RECORDS PROVIDED below:

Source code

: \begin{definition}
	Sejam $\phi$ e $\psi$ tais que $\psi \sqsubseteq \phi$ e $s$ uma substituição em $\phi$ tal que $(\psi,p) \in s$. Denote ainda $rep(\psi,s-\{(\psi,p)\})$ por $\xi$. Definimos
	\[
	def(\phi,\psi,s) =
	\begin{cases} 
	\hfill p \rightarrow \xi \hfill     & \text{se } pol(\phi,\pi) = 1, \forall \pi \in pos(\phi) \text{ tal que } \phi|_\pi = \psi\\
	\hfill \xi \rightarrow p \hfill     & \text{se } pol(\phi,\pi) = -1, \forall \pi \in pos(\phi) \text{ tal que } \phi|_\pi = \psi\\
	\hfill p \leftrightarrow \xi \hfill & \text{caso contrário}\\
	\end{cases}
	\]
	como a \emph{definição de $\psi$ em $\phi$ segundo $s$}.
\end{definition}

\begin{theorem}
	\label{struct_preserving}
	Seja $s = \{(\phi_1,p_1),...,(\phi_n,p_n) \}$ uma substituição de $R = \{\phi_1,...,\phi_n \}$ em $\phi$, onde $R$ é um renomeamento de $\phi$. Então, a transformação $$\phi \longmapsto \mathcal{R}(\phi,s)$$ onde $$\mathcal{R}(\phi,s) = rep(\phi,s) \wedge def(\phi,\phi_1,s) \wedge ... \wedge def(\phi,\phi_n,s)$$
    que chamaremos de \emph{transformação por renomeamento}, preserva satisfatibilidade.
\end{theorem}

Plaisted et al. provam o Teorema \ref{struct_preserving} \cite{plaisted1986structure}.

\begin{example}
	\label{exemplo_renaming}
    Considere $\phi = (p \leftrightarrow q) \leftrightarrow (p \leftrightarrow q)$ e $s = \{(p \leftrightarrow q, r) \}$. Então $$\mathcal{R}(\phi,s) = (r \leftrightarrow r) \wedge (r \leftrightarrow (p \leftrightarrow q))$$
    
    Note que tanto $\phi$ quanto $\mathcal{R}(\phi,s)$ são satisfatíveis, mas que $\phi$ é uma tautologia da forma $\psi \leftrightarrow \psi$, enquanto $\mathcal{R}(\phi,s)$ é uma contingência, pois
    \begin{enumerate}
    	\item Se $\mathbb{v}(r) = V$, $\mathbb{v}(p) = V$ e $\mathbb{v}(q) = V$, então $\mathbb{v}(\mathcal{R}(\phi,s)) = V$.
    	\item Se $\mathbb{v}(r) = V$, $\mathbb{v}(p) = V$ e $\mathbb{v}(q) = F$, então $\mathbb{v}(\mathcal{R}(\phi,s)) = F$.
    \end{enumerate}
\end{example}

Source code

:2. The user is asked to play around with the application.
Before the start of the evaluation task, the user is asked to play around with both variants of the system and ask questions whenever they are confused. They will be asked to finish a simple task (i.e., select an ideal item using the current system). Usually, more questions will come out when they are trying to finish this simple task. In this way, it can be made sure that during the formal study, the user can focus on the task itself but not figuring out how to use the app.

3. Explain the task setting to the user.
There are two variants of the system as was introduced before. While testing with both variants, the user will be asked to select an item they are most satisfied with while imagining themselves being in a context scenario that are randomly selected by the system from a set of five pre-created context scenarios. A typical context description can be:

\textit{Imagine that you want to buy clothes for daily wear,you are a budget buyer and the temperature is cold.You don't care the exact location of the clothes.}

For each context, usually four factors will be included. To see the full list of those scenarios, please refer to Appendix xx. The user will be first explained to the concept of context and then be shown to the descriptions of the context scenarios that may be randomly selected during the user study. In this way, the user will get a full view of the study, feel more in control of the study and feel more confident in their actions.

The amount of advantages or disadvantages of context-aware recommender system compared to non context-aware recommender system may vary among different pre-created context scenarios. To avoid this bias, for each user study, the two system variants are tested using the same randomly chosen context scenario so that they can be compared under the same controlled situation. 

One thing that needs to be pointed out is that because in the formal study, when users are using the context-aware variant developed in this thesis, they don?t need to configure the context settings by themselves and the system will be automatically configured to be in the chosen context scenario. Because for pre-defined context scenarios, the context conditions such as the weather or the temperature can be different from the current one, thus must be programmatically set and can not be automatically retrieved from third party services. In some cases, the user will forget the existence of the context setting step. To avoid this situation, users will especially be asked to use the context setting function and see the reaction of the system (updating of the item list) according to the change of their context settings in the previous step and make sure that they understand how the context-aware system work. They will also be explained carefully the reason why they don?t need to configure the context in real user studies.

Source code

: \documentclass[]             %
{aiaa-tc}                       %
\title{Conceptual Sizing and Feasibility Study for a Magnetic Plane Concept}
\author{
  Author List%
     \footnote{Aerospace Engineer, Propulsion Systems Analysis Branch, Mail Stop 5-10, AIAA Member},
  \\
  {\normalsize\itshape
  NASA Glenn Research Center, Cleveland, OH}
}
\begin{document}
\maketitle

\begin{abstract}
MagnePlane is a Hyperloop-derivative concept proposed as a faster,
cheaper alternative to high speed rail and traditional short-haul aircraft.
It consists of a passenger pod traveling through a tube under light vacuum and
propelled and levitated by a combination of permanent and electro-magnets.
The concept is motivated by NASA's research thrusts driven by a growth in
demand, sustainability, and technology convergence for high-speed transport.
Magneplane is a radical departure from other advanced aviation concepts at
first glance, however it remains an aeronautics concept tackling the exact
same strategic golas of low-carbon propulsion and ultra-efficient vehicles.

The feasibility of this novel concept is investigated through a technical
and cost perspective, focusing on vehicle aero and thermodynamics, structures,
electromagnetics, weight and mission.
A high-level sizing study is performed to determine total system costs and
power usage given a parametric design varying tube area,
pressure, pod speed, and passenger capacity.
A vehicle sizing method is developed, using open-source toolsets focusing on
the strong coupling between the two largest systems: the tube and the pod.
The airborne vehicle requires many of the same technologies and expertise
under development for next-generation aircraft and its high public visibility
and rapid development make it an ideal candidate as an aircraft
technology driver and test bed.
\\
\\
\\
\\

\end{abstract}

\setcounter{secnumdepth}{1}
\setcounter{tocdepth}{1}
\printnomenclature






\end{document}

End of RECORDS PROVIDED.

Spot every line in the entries that includes the word "renomeamento", and copy each one out.

• **RESPONSE FOR THIS EXERCISE**:
	Seja $s = \{(\phi_1,p_1),...,(\phi_n,p_n) \}$ uma substituição de $R = \{\phi_1,...,\phi_n \}$ em $\phi$, onde $R$ é um renomeamento de $\phi$. Então, a transformação $$\phi \longmapsto \mathcal{R}(\phi,s)$$ onde $$\mathcal{R}(\phi,s) = rep(\phi,s) \wedge def(\phi,\phi_1,s) \wedge ... \wedge def(\phi,\phi_n,s)$$
    que chamaremos de \emph{transformação por renomeamento}, preserva satisfatibilidade.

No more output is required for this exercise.